Functional neuroimaging has
provided a wealth of information on the cerebral localization of mental
functions. In spite of its success, however, several limitations restrict the
knowledge that may be gained from each individual experiment. These include a
usually rather small sample size, limited reliability of an indirect signal
like BOLD fMRI and the need to base inference on relative contrasts between
conditions. Such limitations have raised some concerns on the interpretability
and validity neuroimaging results, but have also encouraged the development of
quantitative meta-analysis approaches. Neuroimaging meta-analysis is used to
summarize a vast amount of research findings across a large number of
participants and diverse experimental settings. Such integration then enables
statistically valid generalizations on the neural basis of psychological
processes in health and disease. They also permit comparisons of different
tasks or processes to each other and the modeling of interacting networks.

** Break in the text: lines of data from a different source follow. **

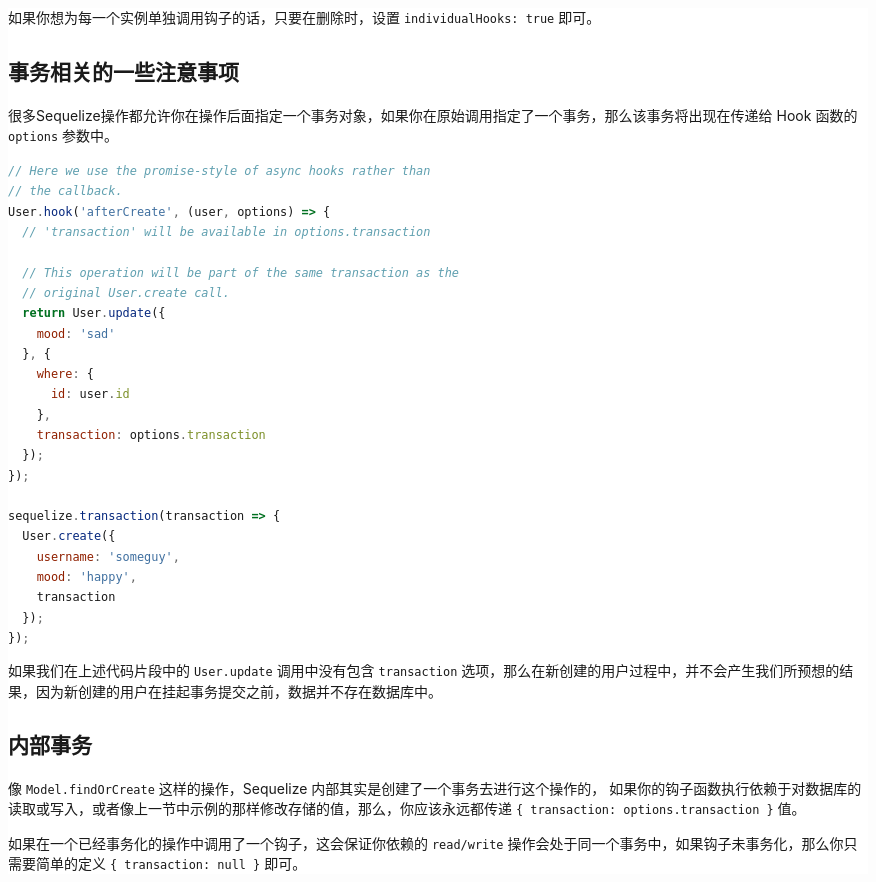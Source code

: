 如果你想为每一个实例单独调用钩子的话，只要在删除时，设置  `individualHooks: true` 即可。

## 事务相关的一些注意事项

很多Sequelize操作都允许你在操作后面指定一个事务对象，如果你在原始调用指定了一个事务，那么该事务将出现在传递给 Hook 函数的 `options` 参数中。

```javascript
// Here we use the promise-style of async hooks rather than
// the callback.
User.hook('afterCreate', (user, options) => {
  // 'transaction' will be available in options.transaction

  // This operation will be part of the same transaction as the
  // original User.create call.
  return User.update({
    mood: 'sad'
  }, {
    where: {
      id: user.id
    },
    transaction: options.transaction
  });
});

sequelize.transaction(transaction => {
  User.create({
    username: 'someguy',
    mood: 'happy',
    transaction
  });
});
```

如果我们在上述代码片段中的 `User.update` 调用中没有包含 `transaction` 选项，那么在新创建的用户过程中，并不会产生我们所预想的结果，因为新创建的用户在挂起事务提交之前，数据并不存在数据库中。

## 内部事务

像 `Model.findOrCreate` 这样的操作，Sequelize 内部其实是创建了一个事务去进行这个操作的， 如果你的钩子函数执行依赖于对数据库的读取或写入，或者像上一节中示例的那样修改存储的值，那么，你应该永远都传递 `{ transaction: options.transaction }` 值。

如果在一个已经事务化的操作中调用了一个钩子，这会保证你依赖的 `read/write` 操作会处于同一个事务中，如果钩子未事务化，那么你只需要简单的定义 `{ transaction: null }` 即可。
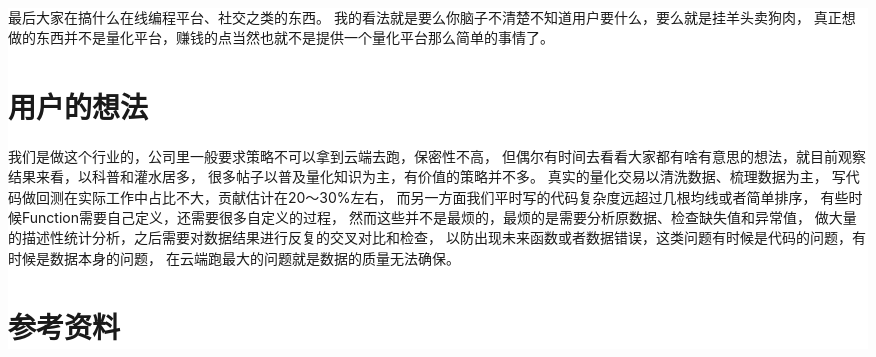 最后大家在搞什么在线编程平台、社交之类的东西。
我的看法就是要么你脑子不清楚不知道用户要什么，要么就是挂羊头卖狗肉，
真正想做的东西并不是量化平台，赚钱的点当然也就不是提供一个量化平台那么简单的事情了。

# 用户的想法

我们是做这个行业的，公司里一般要求策略不可以拿到云端去跑，保密性不高，
但偶尔有时间去看看大家都有啥有意思的想法，就目前观察结果来看，以科普和灌水居多，
很多帖子以普及量化知识为主，有价值的策略并不多。
真实的量化交易以清洗数据、梳理数据为主，
写代码做回测在实际工作中占比不大，贡献估计在20～30%左右，
而另一方面我们平时写的代码复杂度远超过几根均线或者简单排序，
有些时候Function需要自己定义，还需要很多自定义的过程，
然而这些并不是最烦的，最烦的是需要分析原数据、检查缺失值和异常值，
做大量的描述性统计分析，之后需要对数据结果进行反复的交叉对比和检查，
以防出现未来函数或者数据错误，这类问题有时候是代码的问题，有时候是数据本身的问题，
在云端跑最大的问题就是数据的质量无法确保。



# 参考资料
[^1]: [量化投资方面，国内外都有哪些好的论坛或者网站？](https://www.zhihu.com/question/20874888)
[^2]: [已知国内量化平台的比较](https://www.zhihu.com/question/35097533)
[^3]: [京东为什么要做量化平台业务？](https://www.zhihu.com/question/45263936)
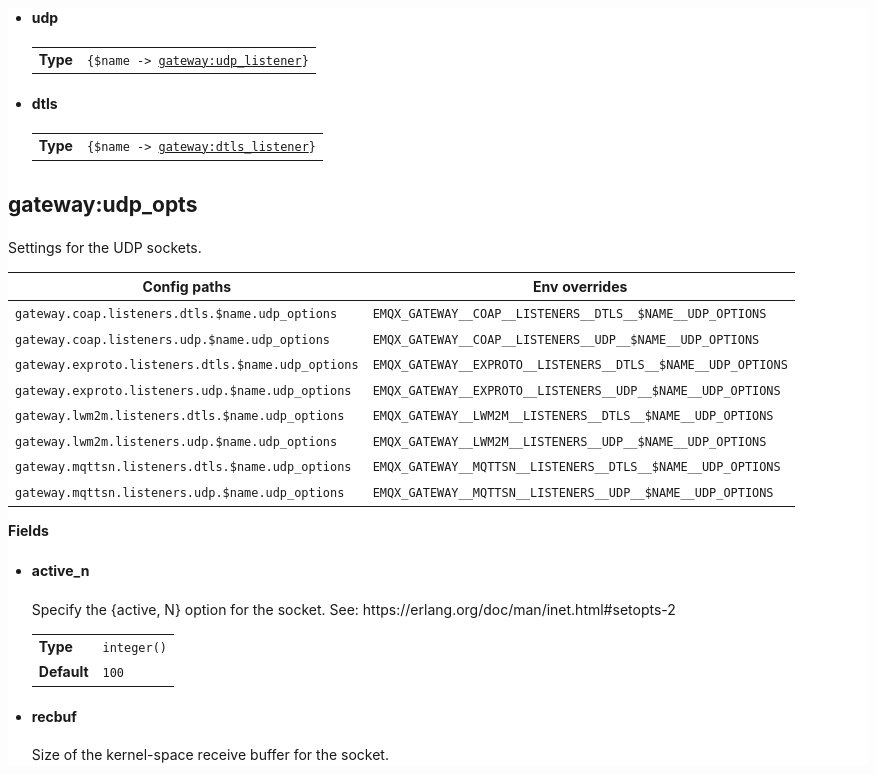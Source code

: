 <ul class="field-list">
<li>
<h4>udp</h4>
 

<table>
<tbody>
<tr><td><strong>Type</strong></td><td><code>{$name -> <a href="gateway-udp_listener">gateway:udp_listener</a>}</code></td></tr></tbody>
</table>
</li>
<li>
<h4>dtls</h4>
 

<table>
<tbody>
<tr><td><strong>Type</strong></td><td><code>{$name -> <a href="gateway-dtls_listener">gateway:dtls_listener</a>}</code></td></tr></tbody>
</table>
</li>

</ul>

## gateway:udp_opts <a id='gateway-udp_opts'></a>
Settings for the UDP sockets.

| Config paths | Env overrides |
|---------------------------------------------------------------|-------------------------------------------------------------------------|
|  <code>gateway.coap.listeners.dtls.$name.udp_options</code> | <code>EMQX_GATEWAY__COAP__LISTENERS__DTLS__$NAME__UDP_OPTIONS</code>  |
|  <code>gateway.coap.listeners.udp.$name.udp_options</code> | <code>EMQX_GATEWAY__COAP__LISTENERS__UDP__$NAME__UDP_OPTIONS</code>  |
|  <code>gateway.exproto.listeners.dtls.$name.udp_options</code> | <code>EMQX_GATEWAY__EXPROTO__LISTENERS__DTLS__$NAME__UDP_OPTIONS</code>  |
|  <code>gateway.exproto.listeners.udp.$name.udp_options</code> | <code>EMQX_GATEWAY__EXPROTO__LISTENERS__UDP__$NAME__UDP_OPTIONS</code>  |
|  <code>gateway.lwm2m.listeners.dtls.$name.udp_options</code> | <code>EMQX_GATEWAY__LWM2M__LISTENERS__DTLS__$NAME__UDP_OPTIONS</code>  |
|  <code>gateway.lwm2m.listeners.udp.$name.udp_options</code> | <code>EMQX_GATEWAY__LWM2M__LISTENERS__UDP__$NAME__UDP_OPTIONS</code>  |
|  <code>gateway.mqttsn.listeners.dtls.$name.udp_options</code> | <code>EMQX_GATEWAY__MQTTSN__LISTENERS__DTLS__$NAME__UDP_OPTIONS</code>  |
|  <code>gateway.mqttsn.listeners.udp.$name.udp_options</code> | <code>EMQX_GATEWAY__MQTTSN__LISTENERS__UDP__$NAME__UDP_OPTIONS</code>  |


**Fields**

<ul class="field-list">
<li>
<h4>active_n</h4>
Specify the {active, N} option for the socket.
See: https://erlang.org/doc/man/inet.html#setopts-2

<table>
<tbody>
<tr><td><strong>Type</strong></td><td><code>integer()</code></td></tr><tr><td><strong>Default</strong></td><td><code>100</code></td></tr></tbody>
</table>
</li>
<li>
<h4>recbuf</h4>
Size of the kernel-space receive buffer for the socket.
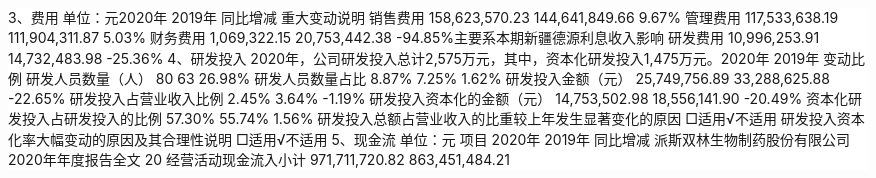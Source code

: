 3、费用
单位：元2020年
2019年
同比增减
重大变动说明
销售费用
158,623,570.23
144,641,849.66
9.67%
管理费用
117,533,638.19
111,904,311.87
5.03%
财务费用
1,069,322.15
20,753,442.38
-94.85%主要系本期新疆德源利息收入影响
研发费用
10,996,253.91
14,732,483.98
-25.36%
4、研发投入
2020年，公司研发投入总计2,575万元，其中，资本化研发投入1,475万元。2020年
2019年
变动比例
研发人员数量（人）
80
63
26.98%
研发人员数量占比
8.87%
7.25%
1.62%
研发投入金额（元）
25,749,756.89
33,288,625.88
-22.65%
研发投入占营业收入比例
2.45%
3.64%
-1.19%
研发投入资本化的金额（元）
14,753,502.98
18,556,141.90
-20.49%
资本化研发投入占研发投入的比例
57.30%
55.74%
1.56%
研发投入总额占营业收入的比重较上年发生显著变化的原因
□适用√不适用
研发投入资本化率大幅变动的原因及其合理性说明
□适用√不适用
5、现金流
单位：元
项目
2020年
2019年
同比增减
派斯双林生物制药股份有限公司2020年年度报告全文
20
经营活动现金流入小计
971,711,720.82
863,451,484.21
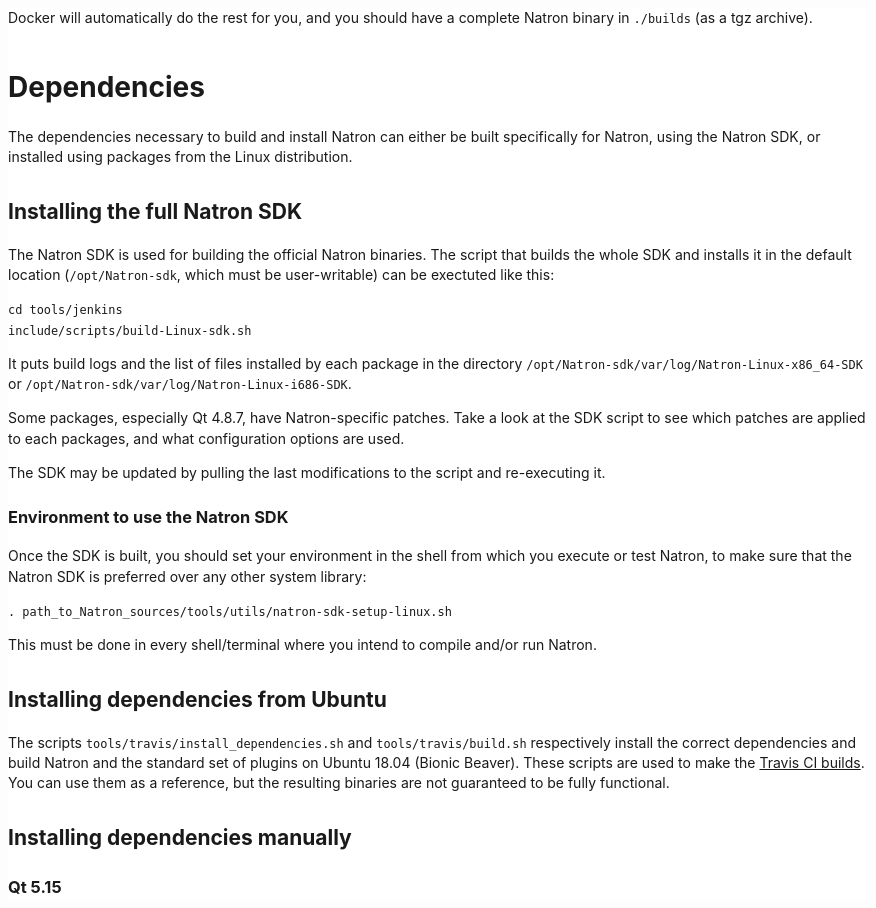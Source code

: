 Docker will automatically do the rest for you, and you should have a complete Natron binary in `./builds` (as a tgz archive).

# Dependencies

The dependencies necessary to build and install Natron can either be built specifically for Natron, using the Natron SDK, or installed using packages from the Linux distribution.

## Installing the full Natron SDK

The Natron SDK is used for building the official Natron binaries. The script that builds the whole SDK and installs it in the default location (`/opt/Natron-sdk`, which must be user-writable) can be exectuted like this:

```
cd tools/jenkins
include/scripts/build-Linux-sdk.sh
```

It puts build logs and the list of files installed by each package in the directory `/opt/Natron-sdk/var/log/Natron-Linux-x86_64-SDK` or `/opt/Natron-sdk/var/log/Natron-Linux-i686-SDK`.

Some packages, especially Qt 4.8.7, have Natron-specific patches. Take a look at the SDK script to see which patches are applied to each packages, and what configuration options are used.

The SDK may be updated by pulling the last modifications to the script and re-executing it.

### Environment to use the Natron SDK

Once the SDK is built, you should set your environment in the shell from which you execute or test Natron, to make sure that the Natron SDK is preferred over any other system library:

```
. path_to_Natron_sources/tools/utils/natron-sdk-setup-linux.sh
```

This must be done in every shell/terminal where you intend to compile and/or run Natron.

## Installing dependencies from Ubuntu

The scripts `tools/travis/install_dependencies.sh` and
`tools/travis/build.sh` respectively install the correct dependencies
and build Natron and the standard set of plugins on Ubuntu
18.04 (Bionic Beaver).
These scripts are used to make the [Travis CI builds](https://travis-ci.org/github/NatronGitHub/Natron).
You can use them as a reference, but the resulting binaries are not guaranteed to be fully functional.

## Installing dependencies manually

### Qt 5.15
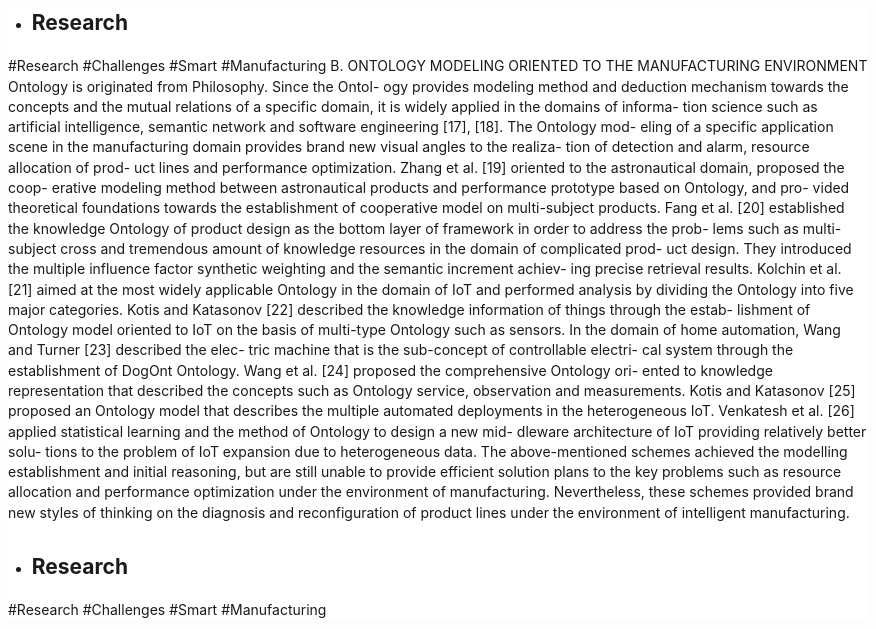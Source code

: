 
- ## Research
#Research #Challenges #Smart #Manufacturing 
B. ONTOLOGY MODELING ORIENTED TO THE MANUFACTURING ENVIRONMENT Ontology is originated from Philosophy. Since the Ontol- ogy provides modeling method and deduction mechanism towards the concepts and the mutual relations of a specific domain, it is widely applied in the domains of informa- tion science such as artificial intelligence, semantic network and software engineering [17], [18]. The Ontology mod- eling of a specific application scene in the manufacturing domain provides brand new visual angles to the realiza- tion of detection and alarm, resource allocation of prod- uct lines and performance optimization. Zhang et al. [19] oriented to the astronautical domain, proposed the coop- erative modeling method between astronautical products and performance prototype based on Ontology, and pro- vided theoretical foundations towards the establishment of cooperative model on multi-subject products. Fang et al. [20] established the knowledge Ontology of product design as the bottom layer of framework in order to address the prob- lems such as multi-subject cross and tremendous amount of knowledge resources in the domain of complicated prod- uct design. They introduced the multiple influence factor synthetic weighting and the semantic increment achiev- ing precise retrieval results. Kolchin et al. [21] aimed at the most widely applicable Ontology in the domain of IoT and performed analysis by dividing the Ontology into five major categories. Kotis and Katasonov [22] described the knowledge information of things through the estab- lishment of Ontology model oriented to IoT on the basis of multi-type Ontology such as sensors. In the domain of home automation, Wang and Turner [23] described the elec- tric machine that is the sub-concept of controllable electri- cal system through the establishment of DogOnt Ontology. Wang et al. [24] proposed the comprehensive Ontology ori- ented to knowledge representation that described the concepts such as Ontology service, observation and measurements. Kotis and Katasonov [25] proposed an Ontology model that describes the multiple automated deployments in the heterogeneous IoT. Venkatesh et al. [26] applied statistical learning and the method of Ontology to design a new mid- dleware architecture of IoT providing relatively better solu- tions to the problem of IoT expansion due to heterogeneous data. The above-mentioned schemes achieved the modelling establishment and initial reasoning, but are still unable to provide efficient solution plans to the key problems such as resource allocation and performance optimization under the environment of manufacturing. Nevertheless, these schemes provided brand new styles of thinking on the diagnosis and reconfiguration of product lines under the environment of intelligent manufacturing.

- ## Research
#Research #Challenges #Smart #Manufacturing 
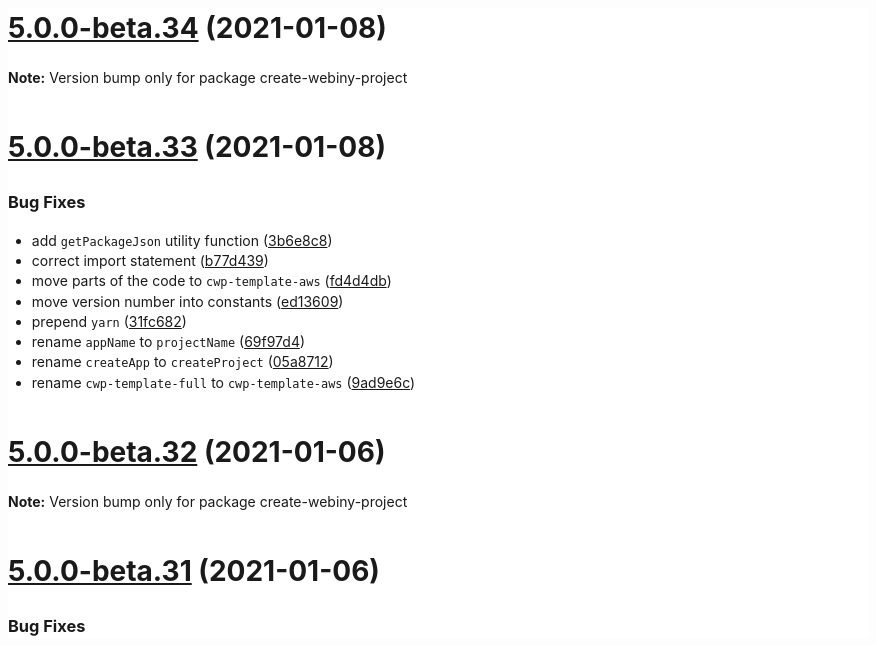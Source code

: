 



# [5.0.0-beta.34](https://github.com/webiny/webiny-js/compare/v5.0.0-beta.33...v5.0.0-beta.34) (2021-01-08)

**Note:** Version bump only for package create-webiny-project





# [5.0.0-beta.33](https://github.com/webiny/webiny-js/compare/v5.0.0-beta.32...v5.0.0-beta.33) (2021-01-08)


### Bug Fixes

* add `getPackageJson` utility function ([3b6e8c8](https://github.com/webiny/webiny-js/commit/3b6e8c8ca92cfc022a7fe10867a5bfff715036d9))
* correct import statement ([b77d439](https://github.com/webiny/webiny-js/commit/b77d439eb6ce7a7831239a53ba3665d861b69cfd))
* move parts of the code to `cwp-template-aws` ([fd4d4db](https://github.com/webiny/webiny-js/commit/fd4d4db7462b9f820ed8bea56f2624aaa339657e))
* move version number into constants ([ed13609](https://github.com/webiny/webiny-js/commit/ed13609256aaaccbc1af101f2dd5a59bef5ce369))
* prepend `yarn` ([31fc682](https://github.com/webiny/webiny-js/commit/31fc682e5b7fe4d2a4d0c33508315cbc947354b9))
* rename `appName` to `projectName` ([69f97d4](https://github.com/webiny/webiny-js/commit/69f97d4fb3d4fa57e977e10c70047059358b049c))
* rename `createApp` to `createProject` ([05a8712](https://github.com/webiny/webiny-js/commit/05a87129c5091554fa9f46f8868c9540fb76f93b))
* rename `cwp-template-full` to `cwp-template-aws` ([9ad9e6c](https://github.com/webiny/webiny-js/commit/9ad9e6c3da732feba1e8292cc238fde606302227))





# [5.0.0-beta.32](https://github.com/webiny/webiny-js/compare/v5.0.0-beta.31...v5.0.0-beta.32) (2021-01-06)

**Note:** Version bump only for package create-webiny-project





# [5.0.0-beta.31](https://github.com/webiny/webiny-js/compare/v5.0.0-beta.30...v5.0.0-beta.31) (2021-01-06)


### Bug Fixes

Quantitative meta analysis therefore represents a powerful tool to gain a
synoptic view of distributed neuroimaging findings in an objective and
impartial fashion, addressing some of the limitations raised above. The purpose
of this course is to review the theory and practice of meta-analytic modeling
and database-driven syntheses. In order to provide a comprehensive overview,
this course spans both basic and advanced topics and addresses practical tips
and tools to conduct meta-analytic studies in psychological and clinical
applications. This broad coverage will thus provide both a deeper understanding
of the methodological underpinnings as well as concrete ideas for how to apply
meta analytic techniques to advance brain science.